Required work →
Every line of the material is to be reproduced verbatim.

Dataset excerpts →

┄┄┄┄┄┄┄┄┄┄

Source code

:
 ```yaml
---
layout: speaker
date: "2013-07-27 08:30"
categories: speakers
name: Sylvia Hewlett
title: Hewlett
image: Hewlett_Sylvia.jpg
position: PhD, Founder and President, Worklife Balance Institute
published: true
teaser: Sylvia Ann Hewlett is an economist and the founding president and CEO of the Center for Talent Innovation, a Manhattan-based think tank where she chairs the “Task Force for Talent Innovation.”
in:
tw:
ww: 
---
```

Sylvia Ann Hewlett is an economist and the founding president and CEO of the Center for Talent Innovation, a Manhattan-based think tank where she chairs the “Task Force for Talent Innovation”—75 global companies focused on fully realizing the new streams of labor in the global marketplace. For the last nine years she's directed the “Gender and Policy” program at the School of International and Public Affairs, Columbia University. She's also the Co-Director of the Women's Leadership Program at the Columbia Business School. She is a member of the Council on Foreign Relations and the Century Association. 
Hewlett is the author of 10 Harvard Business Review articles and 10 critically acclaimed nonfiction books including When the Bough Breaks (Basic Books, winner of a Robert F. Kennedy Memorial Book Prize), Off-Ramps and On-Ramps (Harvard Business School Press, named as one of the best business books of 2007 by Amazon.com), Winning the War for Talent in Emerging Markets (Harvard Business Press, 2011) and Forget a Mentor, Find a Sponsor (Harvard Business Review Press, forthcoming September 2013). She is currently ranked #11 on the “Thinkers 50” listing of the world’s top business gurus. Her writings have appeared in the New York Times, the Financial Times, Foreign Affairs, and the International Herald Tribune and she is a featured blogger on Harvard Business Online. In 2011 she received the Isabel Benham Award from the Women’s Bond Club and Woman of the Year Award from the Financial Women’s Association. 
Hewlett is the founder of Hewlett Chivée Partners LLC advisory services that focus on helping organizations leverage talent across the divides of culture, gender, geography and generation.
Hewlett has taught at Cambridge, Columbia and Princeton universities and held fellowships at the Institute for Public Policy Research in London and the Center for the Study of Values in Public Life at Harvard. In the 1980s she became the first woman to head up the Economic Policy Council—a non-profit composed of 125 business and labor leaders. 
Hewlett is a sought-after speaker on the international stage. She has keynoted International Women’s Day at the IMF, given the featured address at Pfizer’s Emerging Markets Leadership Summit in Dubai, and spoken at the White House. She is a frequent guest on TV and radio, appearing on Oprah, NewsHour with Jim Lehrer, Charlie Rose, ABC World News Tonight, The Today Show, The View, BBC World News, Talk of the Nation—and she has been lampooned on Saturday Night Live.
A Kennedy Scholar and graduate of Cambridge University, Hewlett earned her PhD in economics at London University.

┄┄┄┄┄┄┄┄┄┄

Task output →
Source code

:
 ```yaml
---
layout: speaker
date: "2013-07-27 08:30"
categories: speakers
name: Sylvia Hewlett
title: Hewlett
image: Hewlett_Sylvia.jpg
position: PhD, Founder and President, Worklife Balance Institute
published: true
teaser: Sylvia Ann Hewlett is an economist and the founding president and CEO of the Center for Talent Innovation, a Manhattan-based think tank where she chairs the “Task Force for Talent Innovation.”
in:
tw:
ww: 
---
```

Sylvia Ann Hewlett is an economist and the founding president and CEO of the Center for Talent Innovation, a Manhattan-based think tank where she chairs the “Task Force for Talent Innovation”—75 global companies focused on fully realizing the new streams of labor in the global marketplace. For the last nine years she's directed the “Gender and Policy” program at the School of International and Public Affairs, Columbia University. She's also the Co-Director of the Women's Leadership Program at the Columbia Business School. She is a member of the Council on Foreign Relations and the Century Association. 
Hewlett is the author of 10 Harvard Business Review articles and 10 critically acclaimed nonfiction books including When the Bough Breaks (Basic Books, winner of a Robert F. Kennedy Memorial Book Prize), Off-Ramps and On-Ramps (Harvard Business School Press, named as one of the best business books of 2007 by Amazon.com), Winning the War for Talent in Emerging Markets (Harvard Business Press, 2011) and Forget a Mentor, Find a Sponsor (Harvard Business Review Press, forthcoming September 2013). She is currently ranked #11 on the “Thinkers 50” listing of the world’s top business gurus. Her writings have appeared in the New York Times, the Financial Times, Foreign Affairs, and the International Herald Tribune and she is a featured blogger on Harvard Business Online. In 2011 she received the Isabel Benham Award from the Women’s Bond Club and Woman of the Year Award from the Financial Women’s Association. 
Hewlett is the founder of Hewlett Chivée Partners LLC advisory services that focus on helping organizations leverage talent across the divides of culture, gender, geography and generation.
Hewlett has taught at Cambridge, Columbia and Princeton universities and held fellowships at the Institute for Public Policy Research in London and the Center for the Study of Values in Public Life at Harvard. In the 1980s she became the first woman to head up the Economic Policy Council—a non-profit composed of 125 business and labor leaders. 
Hewlett is a sought-after speaker on the international stage. She has keynoted International Women’s Day at the IMF, given the featured address at Pfizer’s Emerging Markets Leadership Summit in Dubai, and spoken at the White House. She is a frequent guest on TV and radio, appearing on Oprah, NewsHour with Jim Lehrer, Charlie Rose, ABC World News Tonight, The Today Show, The View, BBC World News, Talk of the Nation—and she has been lampooned on Saturday Night Live.
A Kennedy Scholar and graduate of Cambridge University, Hewlett earned her PhD in economics at London University.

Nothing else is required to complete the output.